Cubism
New attitudes towards pictorial space and geometric abstraction with geometric planes (but still based on real objects)
- Influenced by African tribal masks/ breaking natural objects into planes/shapes.
- Figures simultaneously seen from more than one view through relationships of geometric planes.
- Analytical cubism based on process of human vision, eyes scan a subject then compile it into a whole.
- Introduced collage, allowed for composition free of subject matter, declared a painting as a three dimensional object. Materials/media as signifiers.
- Structural Cubism portrayed only the essence of an object, not its outward appearance.
Futurism
Utopian, Pro war and technology, about time and motion/dynamism, introduction of typography as art.

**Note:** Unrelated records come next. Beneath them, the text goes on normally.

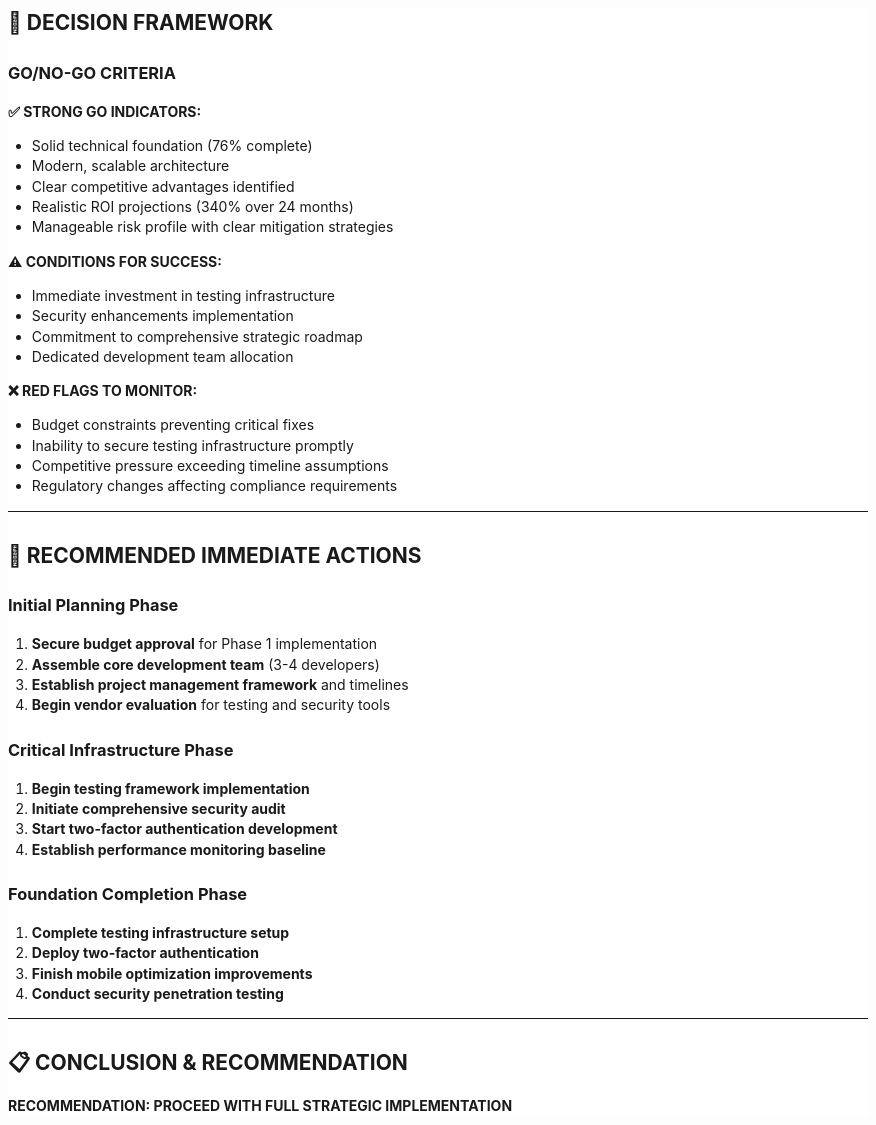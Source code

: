 ## 🎯 **DECISION FRAMEWORK**

### **GO/NO-GO CRITERIA**

**✅ STRONG GO INDICATORS:**
- Solid technical foundation (76% complete)
- Modern, scalable architecture
- Clear competitive advantages identified
- Realistic ROI projections (340% over 24 months)
- Manageable risk profile with clear mitigation strategies

**⚠️ CONDITIONS FOR SUCCESS:**
- Immediate investment in testing infrastructure
- Security enhancements implementation
- Commitment to comprehensive strategic roadmap
- Dedicated development team allocation

**❌ RED FLAGS TO MONITOR:**
- Budget constraints preventing critical fixes
- Inability to secure testing infrastructure promptly
- Competitive pressure exceeding timeline assumptions
- Regulatory changes affecting compliance requirements

---

## 🚀 **RECOMMENDED IMMEDIATE ACTIONS**

### **Initial Planning Phase**
1. **Secure budget approval** for Phase 1 implementation
2. **Assemble core development team** (3-4 developers)
3. **Establish project management framework** and timelines
4. **Begin vendor evaluation** for testing and security tools

### **Critical Infrastructure Phase**
1. **Begin testing framework implementation**
2. **Initiate comprehensive security audit**
3. **Start two-factor authentication development**
4. **Establish performance monitoring baseline**

### **Foundation Completion Phase**
1. **Complete testing infrastructure setup**
2. **Deploy two-factor authentication**
3. **Finish mobile optimization improvements**
4. **Conduct security penetration testing**

---

## 📋 **CONCLUSION & RECOMMENDATION**

**RECOMMENDATION: PROCEED WITH FULL STRATEGIC IMPLEMENTATION**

- Began with published Italian manifesto in Italy 1909
- Glorification /romantic view of war as a means of cleansing society, machine age, speed, modern life.
- Aesthetic harmony/tradition rejected in favour of velocity, sound and the diagonal line.

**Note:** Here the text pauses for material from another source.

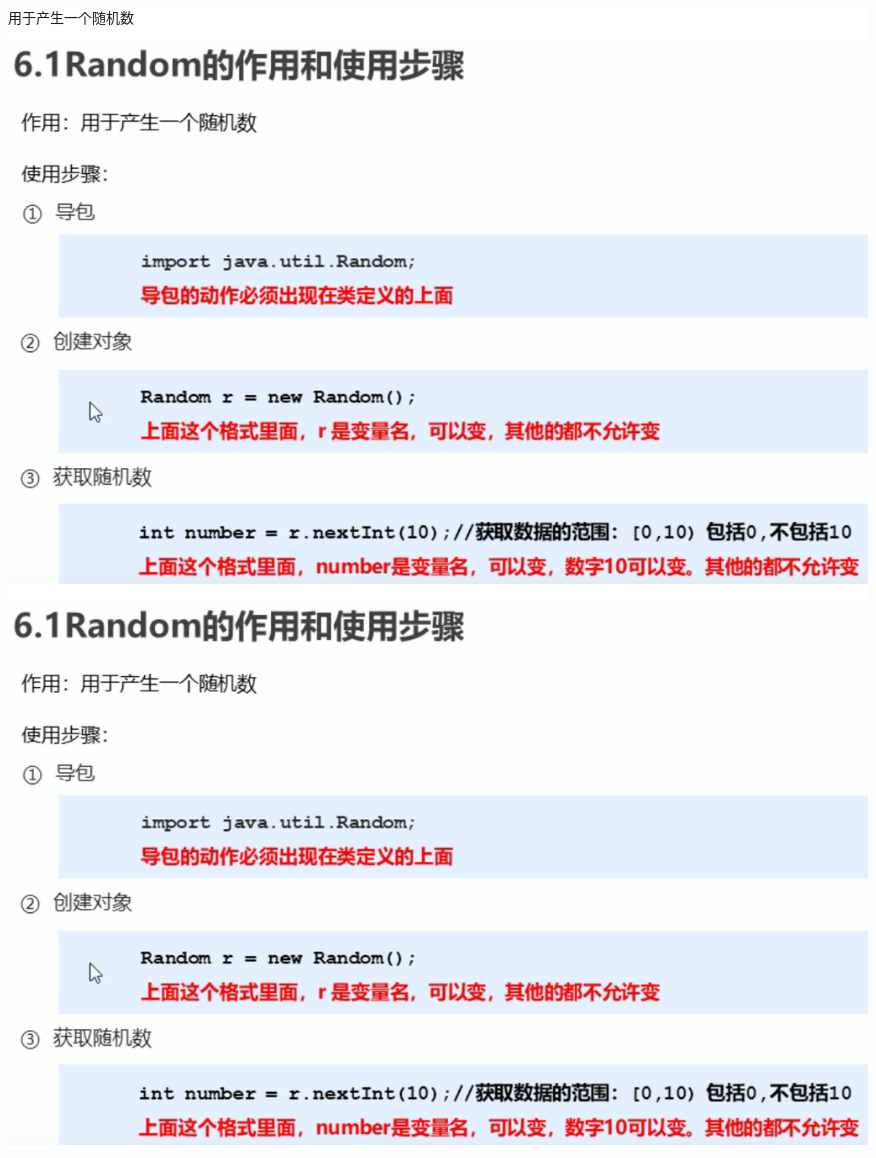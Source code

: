 用于产生一个随机数 

![Image text](https://github.com/cyy12321/javaBaseStudy/blob/master/image/Random随机数.png)

![avatar](image\Random随机数.png)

- Russian futurism, introduction of typography to art/ as an expressive form in dynamic, non linear composition, dispersal of sound and silence on a page. Union of poetry and painting.

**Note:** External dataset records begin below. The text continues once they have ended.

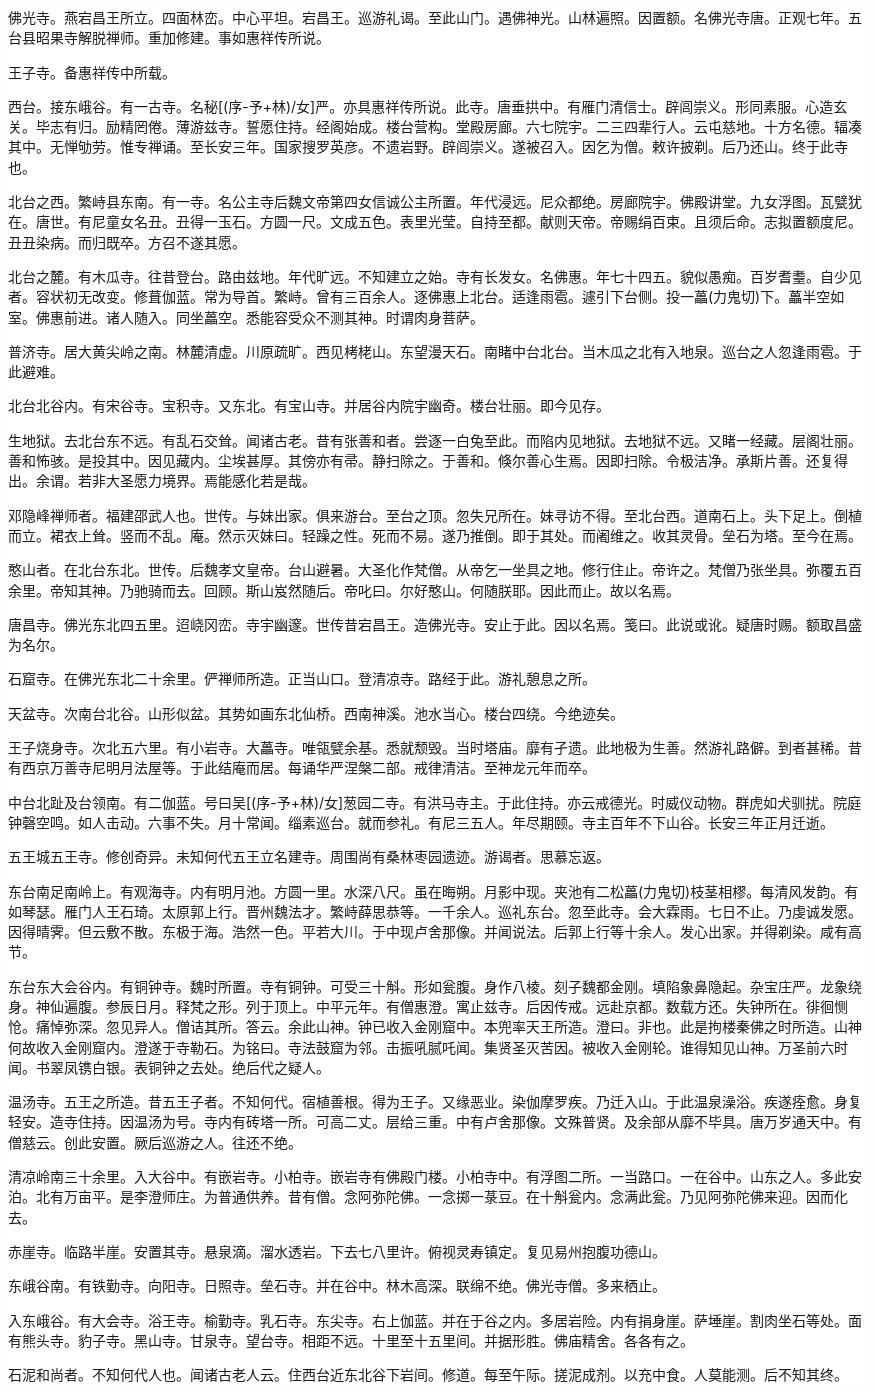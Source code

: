 佛光寺。燕宕昌王所立。四面林峦。中心平坦。宕昌王。巡游礼谒。至此山门。遇佛神光。山林遍照。因置额。名佛光寺唐。正观七年。五台县昭果寺解脱禅师。重加修建。事如惠祥传所说。  

王子寺。备惠祥传中所载。  

西台。接东峨谷。有一古寺。名秘[(序-予+林)/女]严。亦具惠祥传所说。此寺。唐垂拱中。有雁门清信士。辟闾崇义。形同素服。心造玄关。毕志有归。励精罔倦。薄游兹寺。誓愿住持。经阁始成。楼台营构。堂殿房廊。六七院宇。二三四辈行人。云屯慈地。十方名德。辐凑其中。无惮劬劳。惟专禅诵。至长安三年。国家搜罗英彦。不遗岩野。辟闾崇义。遂被召入。因乞为僧。敕许披剃。后乃还山。终于此寺也。  

北台之西。繁峙县东南。有一寺。名公主寺后魏文帝第四女信诚公主所置。年代浸远。尼众都绝。房廊院宇。佛殿讲堂。九女浮图。瓦甓犹在。唐世。有尼童女名丑。丑得一玉石。方圆一尺。文成五色。表里光莹。自持至都。献则天帝。帝赐绢百束。且须后命。志拟置额度尼。丑丑染病。而归既卒。方召不遂其愿。  

北台之麓。有木瓜寺。往昔登台。路由兹地。年代旷远。不知建立之始。寺有长发女。名佛惠。年七十四五。貌似愚痴。百岁耆耋。自少见者。容状初无改变。修葺伽蓝。常为导首。繁峙。曾有三百余人。逐佛惠上北台。适逢雨雹。遽引下台侧。投一藟(力鬼切)下。藟半空如室。佛惠前进。诸人随入。同坐藟空。悉能容受众不测其神。时谓肉身菩萨。  

普济寺。居大黄尖岭之南。林麓清虚。川原疏旷。西见栲栳山。东望漫天石。南睹中台北台。当木瓜之北有入地泉。巡台之人忽逢雨雹。于此避难。  

北台北谷内。有宋谷寺。宝积寺。又东北。有宝山寺。并居谷内院宇幽奇。楼台壮丽。即今见存。  

生地狱。去北台东不远。有乱石交耸。闻诸古老。昔有张善和者。尝逐一白兔至此。而陷内见地狱。去地狱不远。又睹一经藏。层阁壮丽。善和怖骇。是投其中。因见藏内。尘埃甚厚。其傍亦有帚。静扫除之。于善和。倏尔善心生焉。因即扫除。令极洁净。承斯片善。还复得出。余谓。若非大圣愿力境界。焉能感化若是哉。  

邓隐峰禅师者。福建邵武人也。世传。与妹出家。俱来游台。至台之顶。忽失兄所在。妹寻访不得。至北台西。道南石上。头下足上。倒植而立。裙衣上耸。竖而不乱。庵。然示灭妹曰。轻躁之性。死而不易。遂乃推倒。即于其处。而阇维之。收其灵骨。垒石为塔。至今在焉。  

憨山者。在北台东北。世传。后魏孝文皇帝。台山避暑。大圣化作梵僧。从帝乞一坐具之地。修行住止。帝许之。梵僧乃张坐具。弥覆五百余里。帝知其神。乃驰骑而去。回顾。斯山岌然随后。帝叱曰。尔好憨山。何随朕耶。因此而止。故以名焉。  

唐昌寺。佛光东北四五里。迢峣冈峦。寺宇幽邃。世传昔宕昌王。造佛光寺。安止于此。因以名焉。笺曰。此说或讹。疑唐时赐。额取昌盛为名尔。  

石窟寺。在佛光东北二十余里。俨禅师所造。正当山口。登清凉寺。路经于此。游礼憩息之所。  

天盆寺。次南台北谷。山形似盆。其势如画东北仙桥。西南神溪。池水当心。楼台四绕。今绝迹矣。  

王子烧身寺。次北五六里。有小岩寺。大藟寺。唯瓴甓余基。悉就颓毁。当时塔庙。靡有孑遗。此地极为生善。然游礼路僻。到者甚稀。昔有西京万善寺尼明月法屋等。于此结庵而居。每诵华严涅槃二部。戒律清洁。至神龙元年而卒。  

中台北趾及台领南。有二伽蓝。号曰吴[(序-予+林)/女]葱园二寺。有洪马寺主。于此住持。亦云戒德光。时威仪动物。群虎如犬驯扰。院庭钟磬空鸣。如人击动。六事不失。月十常闻。缁素巡台。就而参礼。有尼三五人。年尽期颐。寺主百年不下山谷。长安三年正月迁逝。  

五王城五王寺。修创奇异。未知何代五王立名建寺。周围尚有桑林枣园遗迹。游谒者。思慕忘返。  

东台南足南岭上。有观海寺。内有明月池。方圆一里。水深八尺。虽在晦朔。月影中现。夹池有二松藟(力鬼切)枝茎相樛。每清风发韵。有如琴瑟。雁门人王石琦。太原郭上行。晋州魏法才。繁峙薛思恭等。一千余人。巡礼东台。忽至此寺。会大霖雨。七日不止。乃虔诚发愿。因得晴霁。但云敷不散。东极于海。浩然一色。平若大川。于中现卢舍那像。并闻说法。后郭上行等十余人。发心出家。并得剃染。咸有高节。  

东台东大会谷内。有铜钟寺。魏时所置。寺有铜钟。可受三十斛。形如瓮腹。身作八棱。刻子魏都金刚。填陷象鼻隐起。杂宝庄严。龙象绕身。神仙遍腹。参辰日月。释梵之形。列于顶上。中平元年。有僧惠澄。寓止兹寺。后因传戒。远赴京都。数载方还。失钟所在。徘徊恻怆。痛悼弥深。忽见异人。僧诘其所。答云。余此山神。钟已收入金刚窟中。本兜率天王所造。澄曰。非也。此是拘楼秦佛之时所造。山神何故收入金刚窟内。澄遂于寺勒石。为铭曰。寺法鼓窟为邻。击振吼腻吒闻。集贤圣灭苦因。被收入金刚轮。谁得知见山神。万圣前六时闻。书翠凤镌白银。表铜钟之去处。绝后代之疑人。  

温汤寺。五王之所造。昔五王子者。不知何代。宿植善根。得为王子。又缘恶业。染伽摩罗疾。乃迁入山。于此温泉澡浴。疾遂痊愈。身复轻安。造寺住持。因温汤为号。寺内有砖塔一所。可高二丈。层给三重。中有卢舍那像。文殊普贤。及余部从靡不毕具。唐万岁通天中。有僧慈云。创此安置。厥后巡游之人。往还不绝。  

清凉岭南三十余里。入大谷中。有嵌岩寺。小柏寺。嵌岩寺有佛殿门楼。小柏寺中。有浮图二所。一当路口。一在谷中。山东之人。多此安泊。北有万亩平。是李澄师庄。为普通供养。昔有僧。念阿弥陀佛。一念掷一菉豆。在十斛瓮内。念满此瓮。乃见阿弥陀佛来迎。因而化去。  

赤崖寺。临路半崖。安置其寺。悬泉滴。溜水透岩。下去七八里许。俯视灵寿镇定。复见易州抱腹功德山。  

东峨谷南。有铁勤寺。向阳寺。日照寺。垒石寺。并在谷中。林木高深。联绵不绝。佛光寺僧。多来栖止。  

入东峨谷。有大会寺。浴王寺。榆勤寺。乳石寺。东尖寺。右上伽蓝。并在于谷之内。多居岩险。内有捐身崖。萨埵崖。割肉坐石等处。面有熊头寺。豹子寺。黑山寺。甘泉寺。望台寺。相距不远。十里至十五里间。并据形胜。佛庙精舍。各各有之。  

石泥和尚者。不知何代人也。闻诸古老人云。住西台近东北谷下岩间。修道。每至午际。搓泥成剂。以充中食。人莫能测。后不知其终。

- Influenced by cubism and motion photography, vorticism, simultaneity – the total work of art, art not separate from life.
Cubo-futurism and rayonism (dynamic cubism)
WWI (1914 – 1918)
- Catalysed by assassination of Heir to Austro-Hungarian throne, Franz Ferdinand in time of great political tension.
- Spread worldwide, millions killed both in battle/from disease/poverty.
- Historic grievance (Prussia defeats France), colonial expansion (empire envy), rise of nationalism, threat of new thinking, arms race (politics of the binary, they have one we need one). Lasted five years, created 9 new countries.
- Communication artist ‘designed’ the ideas of the enemy, propaganda posters.